### PROBLEM TO SOLVE
The answer is every line in the data below that contains the word "spreadsheets".

### DATA EXTRACTS
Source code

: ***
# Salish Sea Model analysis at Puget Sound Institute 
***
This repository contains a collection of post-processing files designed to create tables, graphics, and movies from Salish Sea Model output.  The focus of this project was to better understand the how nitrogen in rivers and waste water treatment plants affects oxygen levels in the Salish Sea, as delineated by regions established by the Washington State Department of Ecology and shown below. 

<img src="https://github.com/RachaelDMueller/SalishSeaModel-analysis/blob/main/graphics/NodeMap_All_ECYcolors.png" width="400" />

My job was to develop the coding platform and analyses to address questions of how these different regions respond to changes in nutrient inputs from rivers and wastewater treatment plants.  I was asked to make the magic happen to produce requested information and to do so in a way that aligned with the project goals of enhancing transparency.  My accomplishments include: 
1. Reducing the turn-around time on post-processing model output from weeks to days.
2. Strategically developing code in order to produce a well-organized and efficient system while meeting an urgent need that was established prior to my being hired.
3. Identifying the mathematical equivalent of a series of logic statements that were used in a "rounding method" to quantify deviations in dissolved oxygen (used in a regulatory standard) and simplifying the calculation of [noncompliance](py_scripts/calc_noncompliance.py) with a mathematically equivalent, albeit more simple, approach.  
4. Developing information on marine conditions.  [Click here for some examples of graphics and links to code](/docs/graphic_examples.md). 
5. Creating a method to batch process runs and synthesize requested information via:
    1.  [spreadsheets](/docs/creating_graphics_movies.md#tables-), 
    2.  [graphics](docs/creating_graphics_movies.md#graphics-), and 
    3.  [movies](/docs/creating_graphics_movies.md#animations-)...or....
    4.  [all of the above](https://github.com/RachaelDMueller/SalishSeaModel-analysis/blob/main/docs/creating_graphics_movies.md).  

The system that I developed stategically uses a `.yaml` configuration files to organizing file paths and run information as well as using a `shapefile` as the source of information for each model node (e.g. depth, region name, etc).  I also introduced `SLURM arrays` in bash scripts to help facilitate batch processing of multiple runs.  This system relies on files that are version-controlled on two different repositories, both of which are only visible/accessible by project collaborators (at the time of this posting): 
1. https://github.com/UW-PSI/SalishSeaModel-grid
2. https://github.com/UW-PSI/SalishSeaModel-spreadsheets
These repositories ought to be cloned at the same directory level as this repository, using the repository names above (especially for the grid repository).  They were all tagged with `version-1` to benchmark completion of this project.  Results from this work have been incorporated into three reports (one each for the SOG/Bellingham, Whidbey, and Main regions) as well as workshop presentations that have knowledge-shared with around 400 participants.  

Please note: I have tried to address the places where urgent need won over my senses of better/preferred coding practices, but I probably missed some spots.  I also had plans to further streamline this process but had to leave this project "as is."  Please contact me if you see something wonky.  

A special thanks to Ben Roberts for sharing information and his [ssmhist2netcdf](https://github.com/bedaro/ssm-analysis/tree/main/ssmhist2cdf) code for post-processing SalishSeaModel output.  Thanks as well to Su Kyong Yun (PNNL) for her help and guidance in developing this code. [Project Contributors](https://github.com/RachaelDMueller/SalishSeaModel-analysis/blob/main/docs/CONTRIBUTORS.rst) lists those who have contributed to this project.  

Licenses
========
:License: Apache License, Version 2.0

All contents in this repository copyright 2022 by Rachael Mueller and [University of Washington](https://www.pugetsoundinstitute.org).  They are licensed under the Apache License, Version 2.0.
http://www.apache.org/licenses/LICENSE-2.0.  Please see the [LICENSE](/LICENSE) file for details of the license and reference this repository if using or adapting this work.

### EXERCISE ANSWER
    1.  [spreadsheets](/docs/creating_graphics_movies.md#tables-), 
2. https://github.com/UW-PSI/SalishSeaModel-spreadsheets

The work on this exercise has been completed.